Thousands of protesters continue to demand civilian rule in Tahrir Square.
Thousands of protesters continue to demand civilian rule in Tahrir Square.

General: Egypt is not Tahrir Square



CAIRO // Egypt's military rulers yesterday vowed that parliamentary elections would proceed as planned on Monday, despite tens of thousands of protesters demonstrating in Tahrir Square for the military to relinquish power.

Speaking at a news conference in Cairo, two members of the Supreme Council of the Armed Forces (Scaf) defended the military's performance and said Scaf would yield power once a new government was elected.

"Egypt is not Tahrir Square and it is not Mohammed Mahmoud Street," said Maj Gen Mukhtar El Mallah, identifying the street near the square where protesters and security forces have battled for six days. A truce prevailed yesterday for the first time, putting an end to the exchanges of tear gas and rocks that have left 39 dead and 2,000 injured since Saturday.

Maj Gen El Mallah later clarified that the young people in Tahrir were "patriots", but made clear that the military believed it was acting in accordance with the will of the majority of Egyptians.

The military would leave power either through a referendum vote or the democratic process, he said.

The decision to move ahead with elections could set the generals on a collision course with protesters over the next few days. While fighting had abated yesterday morning in the square and other locations around Egypt, there were plans today for a massive gathering in Tahrir Square entitled: "Friday of the Final Chance."

"The young people in Tahrir Square are not leaving until the people who committed brutality are put on trial and punished and the military cedes power to a national salvation government that can run the transition period in a much better way," said Omar Ashour, the director for Middle East studies at the Institute of Arab and Islamic Studies at the University of Exeter, who has been in Cairo during the protests. "The anger on the front lines is very high and they are very determined to fight."

Protesters have already won some concessions from the military, including the commitment by Scaf to hold presidential elections in June 2012 and the resignation of the cabinet.

But the common call in the square has been for Field Marshal Mohamed Hussein Tantawi to step down after nine months of what many protesters say has been a failed attempt to steer the country's transition.

Maj Gen El Mallah yesterday said that protests were allowed by the law, as long as they did not disrupt traffic, and he pleaded with Egyptians to focus on the elections.

"We should focus more on building the country," Maj Gen El Mallah said.

In a communique issued after the news conference, the military described the country as going through "critical times" and called upon citizens to prevent chaos. It also asked people to apprehend "suspicious" characters and hand them over to the authorities. Several foreigners have been arrested in recent days, including three American university students who were accused of throwing Molotov cocktails at the police. The Americans were released yesterday.

The prominent Egyptian-American writer Mona El Tahawy said yesterday that she had been arrested near Tahrir Square by security forces, who brutally interrogated and sexually assaulted her.

The elections on Monday were supposed to be the first step towards putting in place a government with a popular mandate and sending the military back to their barracks. But the protests have shown that the elections have lost some degree of legitimacy in the eyes of the most fervent activists.
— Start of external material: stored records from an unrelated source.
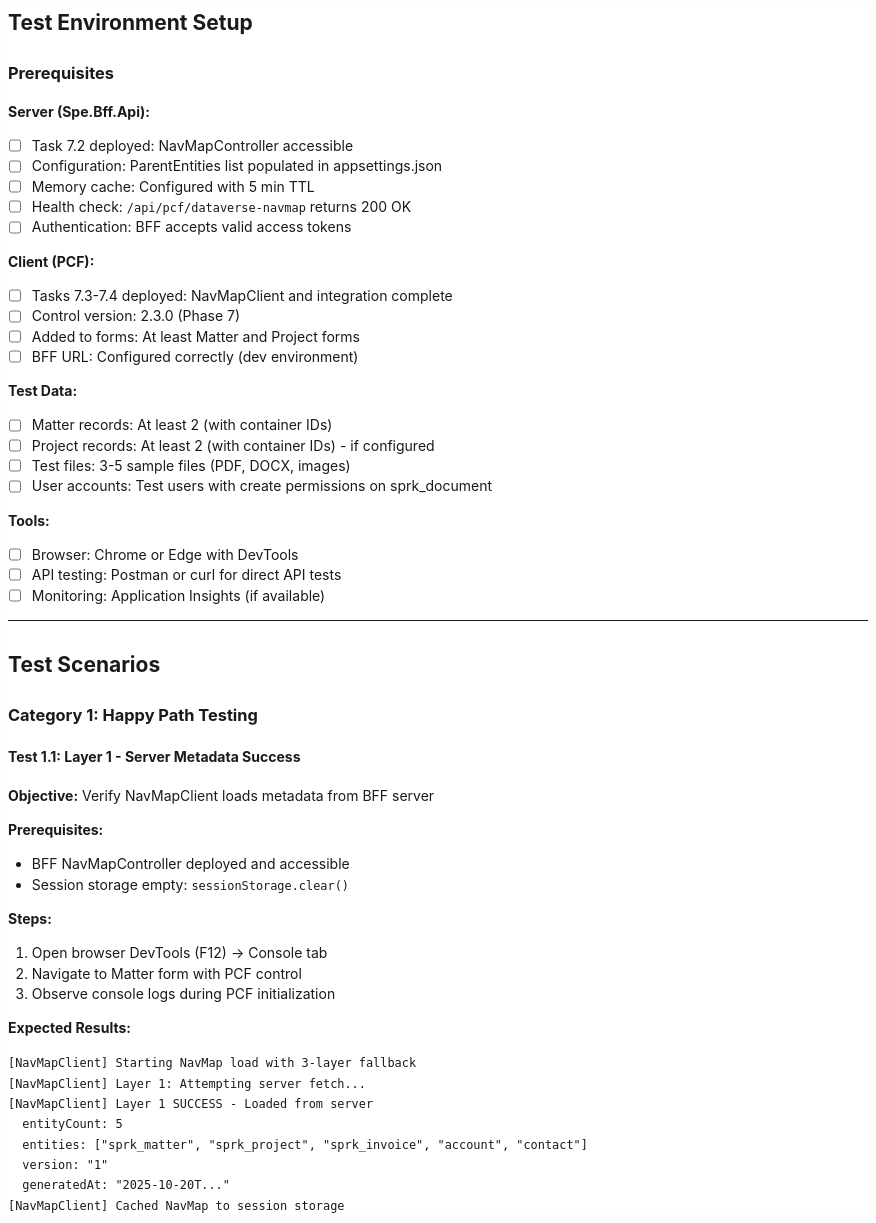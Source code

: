
## Test Environment Setup

### Prerequisites

**Server (Spe.Bff.Api):**
- [ ] Task 7.2 deployed: NavMapController accessible
- [ ] Configuration: ParentEntities list populated in appsettings.json
- [ ] Memory cache: Configured with 5 min TTL
- [ ] Health check: `/api/pcf/dataverse-navmap` returns 200 OK
- [ ] Authentication: BFF accepts valid access tokens

**Client (PCF):**
- [ ] Tasks 7.3-7.4 deployed: NavMapClient and integration complete
- [ ] Control version: 2.3.0 (Phase 7)
- [ ] Added to forms: At least Matter and Project forms
- [ ] BFF URL: Configured correctly (dev environment)

**Test Data:**
- [ ] Matter records: At least 2 (with container IDs)
- [ ] Project records: At least 2 (with container IDs) - if configured
- [ ] Test files: 3-5 sample files (PDF, DOCX, images)
- [ ] User accounts: Test users with create permissions on sprk_document

**Tools:**
- [ ] Browser: Chrome or Edge with DevTools
- [ ] API testing: Postman or curl for direct API tests
- [ ] Monitoring: Application Insights (if available)

---

## Test Scenarios

### Category 1: Happy Path Testing

#### **Test 1.1: Layer 1 - Server Metadata Success**

**Objective:** Verify NavMapClient loads metadata from BFF server

**Prerequisites:**
- BFF NavMapController deployed and accessible
- Session storage empty: `sessionStorage.clear()`

**Steps:**
1. Open browser DevTools (F12) → Console tab
2. Navigate to Matter form with PCF control
3. Observe console logs during PCF initialization

**Expected Results:**
```
[NavMapClient] Starting NavMap load with 3-layer fallback
[NavMapClient] Layer 1: Attempting server fetch...
[NavMapClient] Layer 1 SUCCESS - Loaded from server
  entityCount: 5
  entities: ["sprk_matter", "sprk_project", "sprk_invoice", "account", "contact"]
  version: "1"
  generatedAt: "2025-10-20T..."
[NavMapClient] Cached NavMap to session storage
```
"The elections are gibberish," said Abdelfattah Mohsen, 22, a recent graduate of engineering at Ain Shams University in Tahrir Square. "The problem is that the new parliament won't be able to do anything. They won't be able to confront the military. We aren't leaving until a new civilian government is in control."

The situation in Tahrir has undergone several transformations since November 18. It began as a protest by Islamists against the military's perceived attempts to enshrine greater powers for itself in a set of supra-constitutional principles that would guide the writing of the constitution by the new parliament.

A group of more than 200 people, said to be families of victims of the protests in January and February, slept in the square that Friday night, but were attacked the following morning by police trying to clear the area.

By Saturday afternoon, a battle was being waged between protesters and the security forces on Mohammed Mahmoud Street.

The number of people in the square grew rapidly after reports began spreading about deaths of protesters and images began circulating of alleged police misconduct, including officers dragging an unconscious or dead body through a pile of rubbish. By yesterday, many in the square said they would not leave until the military handed over power to a civilian government and accepted responsibility for what had happened over the previous six days.

Only a third of the country, including Cairo, Alexandria, Kafr El Sheikh, Damietta and the Red Sea governorates, will begin voting on Monday in the election for the lower house of parliament. One-third of the seats are individual candidates, with the remaining two-thirds filled by political parties that win a proportional amount of votes. The second and third phases of the first round of elections will finish in January. Then the same process will begin for the upper house of parliament, finishing in March.